Covariate information was extracted for each prediction point and the top model was used to generate mean and standard deviation of population density (males/ha) for each prediction point. These were summed to calculate population sizes for each park and ecoregion. We compared mean population density per grid cell between national parks and corresponding ecoregion areas outside the parks using t-tests.
All model subsets performed well, with predicted mean population density showing a close positive correlation to observed count (Fig. 2) and AUC values between 0.6-0.7. For Olive-sided Flycatcher, the WETxFOR subset was the most selected in 91% of the 240 bootstrapped runs, followed by WETLANDS and WETNESS at 7% and 2% of cases, respectively. For the Canada Warbler, the WETNESS subset was selected at 100% of the bootstrapped runs.

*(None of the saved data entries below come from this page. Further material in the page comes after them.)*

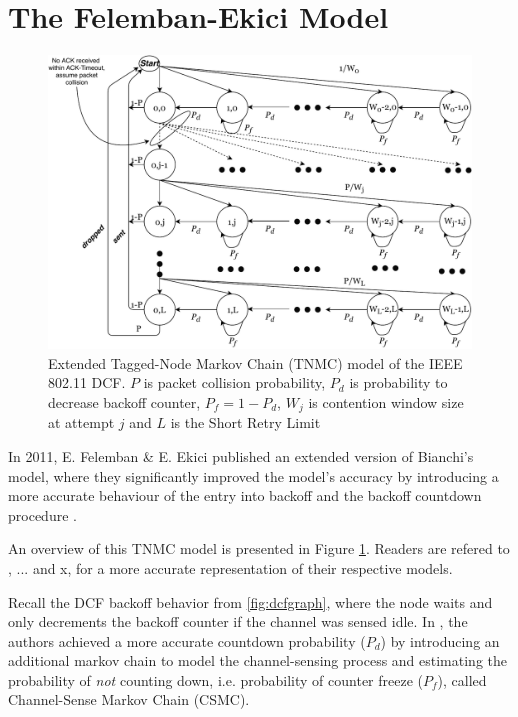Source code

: \section{The Felemban-Ekici Model}

\begin{figure}
\center
\includegraphics[width=1\textwidth]{images/tnmc-dcf.pdf}
\caption{Extended Tagged-Node Markov Chain (TNMC) model of the IEEE 802.11 DCF. $P$ is packet collision probability, $P_d$ is probability to decrease backoff counter, $P_f = 1 - P_d$, $W_j$ is contention window size at attempt $j$ and $L$ is the Short Retry Limit}
\label{fig:tnmc}
\end{figure}

In 2011, E. Felemban \& E. Ekici published an extended version of Bianchi's model, where they significantly improved the model's accuracy by introducing a more accurate behaviour of the entry into backoff and the backoff countdown procedure \cite{felemban}.

An overview of this TNMC model is presented in Figure \ref{fig:tnmc}. Readers
are refered to \cite{bianchi}, ... and x, for a more accurate representation
of their respective models.

Recall the DCF backoff behavior from \ref{fig:dcfgraph}, where the node waits
and only decrements the backoff counter if the channel was sensed idle. In
\cite{felemban}, the authors achieved a more accurate countdown probability
($P_d$) by introducing an additional markov chain to model the channel-sensing
process and estimating the probability of \emph{not} counting down, i.e.
probability of counter freeze ($P_f$), called Channel-Sense Markov Chain
(CSMC).

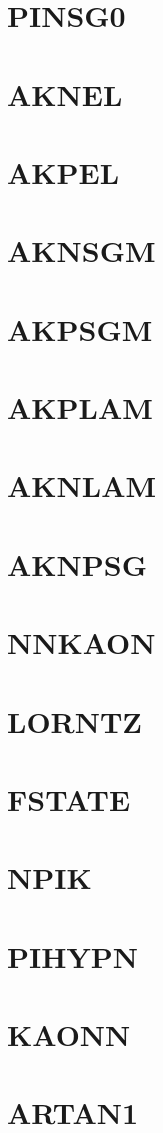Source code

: \documentclass[10pt,UTF8]{ctexbook}
\begin{document}
\section{PINSG0}
\section{AKNEL}
\section{AKPEL}
\section{AKNSGM}
\section{AKPSGM}
\section{AKPLAM}
\section{AKNLAM}
\section{AKNPSG}
\section{NNKAON}
\section{LORNTZ}
\section{FSTATE}
\section{NPIK}
\section{PIHYPN}
\section{KAONN}
\section{ARTAN1}
\end{document}
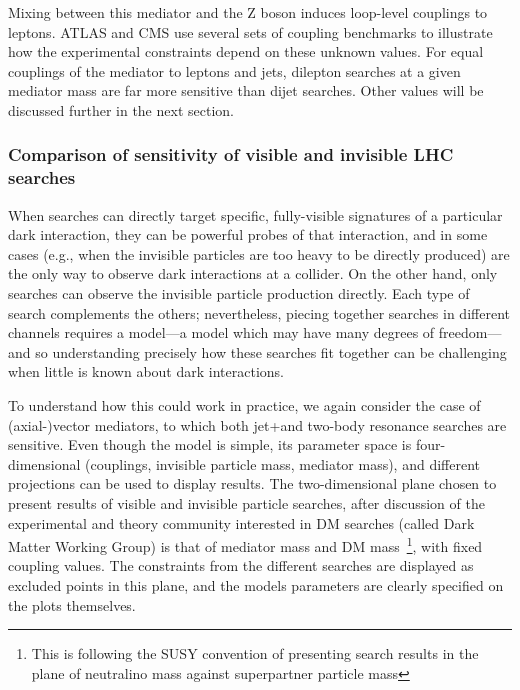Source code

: Mixing between this mediator and the Z boson induces loop-level couplings to leptons. ATLAS and CMS use several sets of coupling benchmarks to illustrate how the experimental constraints depend on these unknown values.
For equal couplings of the mediator to leptons and jets, dilepton searches at a given mediator mass are far more sensitive than dijet searches. Other values will be discussed further in the next section.%



\subsubsection{Comparison of sensitivity of visible and invisible LHC searches}
\label{sub:comparisonVisibleInvisible}

When searches can directly target specific, fully-visible signatures of a particular dark interaction, they can be powerful probes of that interaction, and in some cases (e.g., when the invisible particles are too heavy to be directly produced) are the only way to observe dark interactions at a collider. On the other hand, only \MET searches can observe the invisible particle production directly. Each type of search complements the others; nevertheless, piecing together searches in different channels requires a model---a model which may have many degrees of freedom---and so understanding precisely how these searches fit together can be challenging when little is known about dark interactions.

To understand how this could work in practice, we again consider the case of (axial-)vector mediators, to which both jet+\MET and two-body resonance searches are sensitive. Even though the model is simple, its parameter space is four-dimensional (couplings, invisible particle mass, mediator mass), and different projections can be used to display results. The two-dimensional plane chosen to present results of visible and invisible particle searches, after discussion of the experimental and theory community interested in DM searches (called Dark Matter Working Group) is that of mediator mass and DM mass~\footnote{This is following the SUSY convention of presenting search results in the plane of neutralino mass against superpartner particle mass}, with fixed coupling values. The constraints from the different searches are displayed as excluded points in this plane, and the models parameters are clearly specified on the plots themselves.  

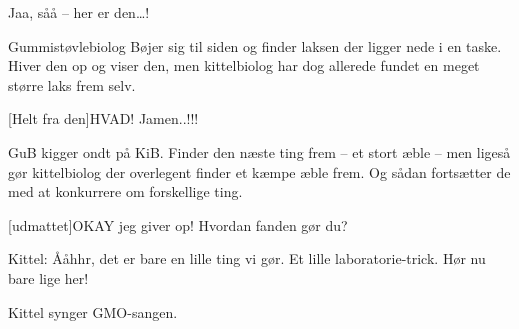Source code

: \documentclass[a4paper,12pt]{article}
\begin{document}
\begin{sketch}
Jaa, såå -- her er den…!

\scene Gummistøvlebiolog Bøjer sig til siden og finder laksen der ligger nede i en taske. Hiver den op og viser den, men kittelbiolog har dog allerede fundet en meget større laks frem selv. 

[Helt fra den]HVAD! Jamen..!!!

\scene GuB kigger ondt på KiB. Finder den næste ting frem – et stort æble – men ligeså gør kittelbiolog der overlegent finder et kæmpe æble frem. Og sådan fortsætter de med at konkurrere om forskellige ting.

[udmattet]OKAY jeg giver op! Hvordan fanden gør du?

Kittel: Ååhhr, det er bare en lille ting vi gør. Et lille laboratorie-trick. Hør nu bare lige her!

\scene Kittel synger GMO-sangen.



\end{sketch}
\end{document}
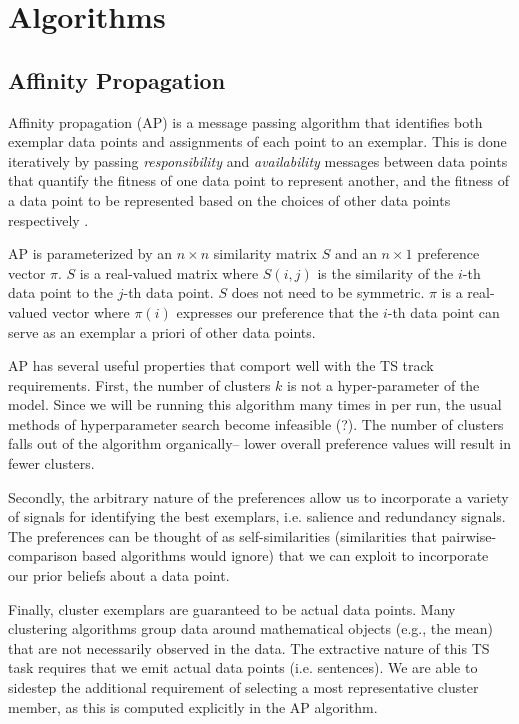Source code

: \section{Algorithms}\label{sec:background}

\subsection{Affinity Propagation}

Affinity propagation (AP) is a message passing algorithm that identifies both
exemplar data points and assignments of each point to an exemplar.  This is
done iteratively by passing \emph{responsibility} and \emph{availability}
messages between data points that quantify the fitness of one data point to
represent another, and the fitness of a data point to be represented based on
the choices of other data points respectively \cite{dueck2007non}.

AP is parameterized by an $n\times n$ similarity matrix $S$ and an $n\times 1$
preference vector $\pi$.  $S$ is a real-valued matrix where $S(i,j)$ is the
similarity of the $i$-th data point to the $j$-th data point.  $S$ does not
need to be symmetric.  $\pi$ is a real-valued vector where $\pi(i)$ expresses
our preference that the $i$-th data point can serve as an exemplar a priori of
other data points. 




AP has several useful properties that comport well with the TS track 
requirements. First, the number of clusters $k$ is not a hyper-parameter
of the model. Since we will be running this algorithm many times in per run,
the usual methods of hyperparameter search become infeasible 
(?). The number of clusters falls out of the algorithm
organically-- lower overall preference values will result in fewer clusters. 

Secondly, the arbitrary nature of the preferences
allow us to incorporate a variety of signals for
identifying the best exemplars, i.e. salience and redundancy signals. 
The preferences can be thought of as self-similarities (similarities that
pairwise-comparison based algorithms would ignore) that we can exploit to 
incorporate our prior beliefs about a data point.

Finally, cluster exemplars are guaranteed to be actual data points. Many 
clustering algorithms group data around mathematical objects (e.g., the
mean) that are not necessarily observed in the data. The extractive nature of
this TS task requires that we emit actual data points (i.e. sentences).
We are able to sidestep 
the additional requirement of selecting a most
representative cluster member, as this is computed explicitly in the AP 
algorithm. 





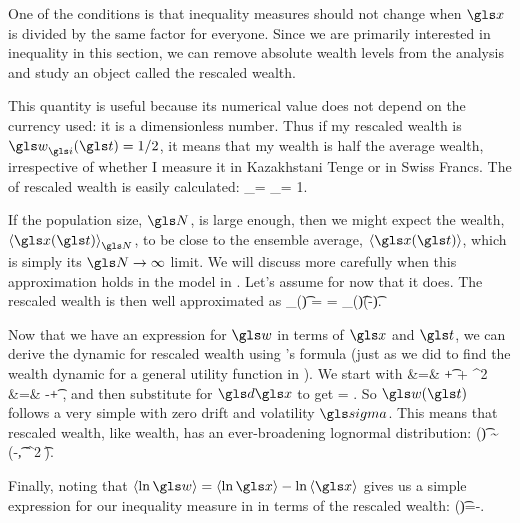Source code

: One of the conditions is that inequality measures should not change when $\x$ is divided by the same factor for everyone. Since we are primarily interested in inequality in this section, we can remove absolute wealth levels from the analysis and study an object called the rescaled wealth.


This quantity is useful because its numerical value does not 
depend on the currency used: it is a dimensionless number. 
Thus if my rescaled wealth is $\gw_\gi(\t) = 1/2$, it means that my wealth is half the 
average wealth, irrespective of whether I measure it in Kazakhstani Tenge 
or in Swiss Francs. The \FEA of rescaled wealth is easily calculated:
\be
\ave{\gw_\gi(\t)}_\N = \ave{\frac{\x(\t)}{\ave{\x(\t)}_\N}}_\N = 1.
\ee

If the population size, $\N$, is large enough, then we might expect the \FEA wealth, $\ave{\x(\t)}_\N$, to be close to the ensemble average, $\ave{\x(\t)}$, which is simply its $\N\to\infty$ limit. We will discuss more carefully when this approximation holds in the \GBM model in . Let's assume for now that it does. The rescaled wealth is then well approximated as
\be
\gw_\gi(\t) = \frac{\x_\gi(\t)}{\ave{\x(\t)}} = \x_\gi(\t)\exp(-\gmu \t).
\ee

Now that we have an expression for $\gw$ in terms of $\x$ and $\t$, we can derive the dynamic for rescaled wealth using \Ito's formula (just as we did to find the wealth dynamic for a general utility function in ). We start with
\bea
\gd \gw &=& \frac{\partial \gw}{\partial \t}\gd\t + \frac{\partial \gw}{\partial \x}\gd\x +   \gd\x^2 \\
&=& -\gmu \gw\gd\t + \frac{\gw}{\x}\gd\x {},
\eea
and then substitute  for $\gd\x$ to get
\be
\gd \gw = \gw \gsigma \gd\gW.
\ee
So $\gw(\t)$ follows a very simple \GBM with zero drift and volatility $\gsigma$. This means that rescaled wealth, like wealth, has an ever-broadening lognormal distribution:
\be
\ln \gw(\t) \sim \mathcal{\N}\left(-\t, \gsigma^2 \t\right).
\ee

Finally, noting that $\ave{\ln \gw}=\ave{\ln \x}-\ln\ave{\x}$ gives us a simple expression for our inequality measure in  in terms of the rescaled wealth:
\be
\J(\t)=-\ave{\ln \gw}.
\ee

For the Olive-sided Flycatcher, covariates with the highest selection frequency at each stage (Appendix 3) for the top model were CASFRIxDTW_PROP territory (91% of all runs), HT_STD territory (49%), COMPLEXITY territory (71%), FOOTPRINT territory (91%), and CONNECT territory (50%). Population density was highest in stands dominated by Picea spp. (but not Picea glauca), Picea mariana, and Abies spp., and lowest in stands dominated by Pinus spp. and deciduous trees. For all tree cover types, except Alnus spp., Olive-sided Flycatcher population density increased with a greater proportion of area buffer covered by forest with a corresponding DTW ≤ 1 m. Population density increased with DTW_PROP at both the local and territory scales. Population density also increased with lower mean canopy closure and standard deviation, and lower mean height. FOOTPRINT and ROAD had negative effects, whereas population density increased with greater COMPLEXITY and CONNECTIVITY. With regard to PROTECTION, sites in protected areas showed slightly higher population density than areas outside the parks.
For the Canada Warbler top model, DTW_STD territory (100%), CASFRI territory (78%), CANCL_STD point (60%), COMPLEXITY territory (96%), FOOTPRINT territory (94%), CONNECTIVITY (99.2%), and PROTECTION (46%) were the most frequently selected covariates (Appendix 3). Highest densities of Canada Warblers (Appendix 4) were predicted for stands with high proportions of Abies spp., Alnus spp., Picea spp., Picea mariana, and lowest population densities were reported for stands dominated by Acer spp., Larix spp., Picea glauca, and Pinus spp. Higher DTW_PROP point supported higher population densities of Canada Warbler, with a larger effect size at the territory scale (250 m radius). Lower DTW_STD values were associated with higher population densities. Highest population density estimates were also associated with median values of CANCL_STD, HT_STD, and HT_AV at both scales. Higher COMPLEXITY and CONNECTEDNESS were predicted to support higher population density. Population density was predicted to be negatively impacted by FOOTPRINT and was lower closer to ROADS. When considering PROTECTION, population densities were slightly lower in protected areas. Scatterplots and boxplots detailing the effects of each final model covariate on estimated mean population density for both species can be found in Appendix 4.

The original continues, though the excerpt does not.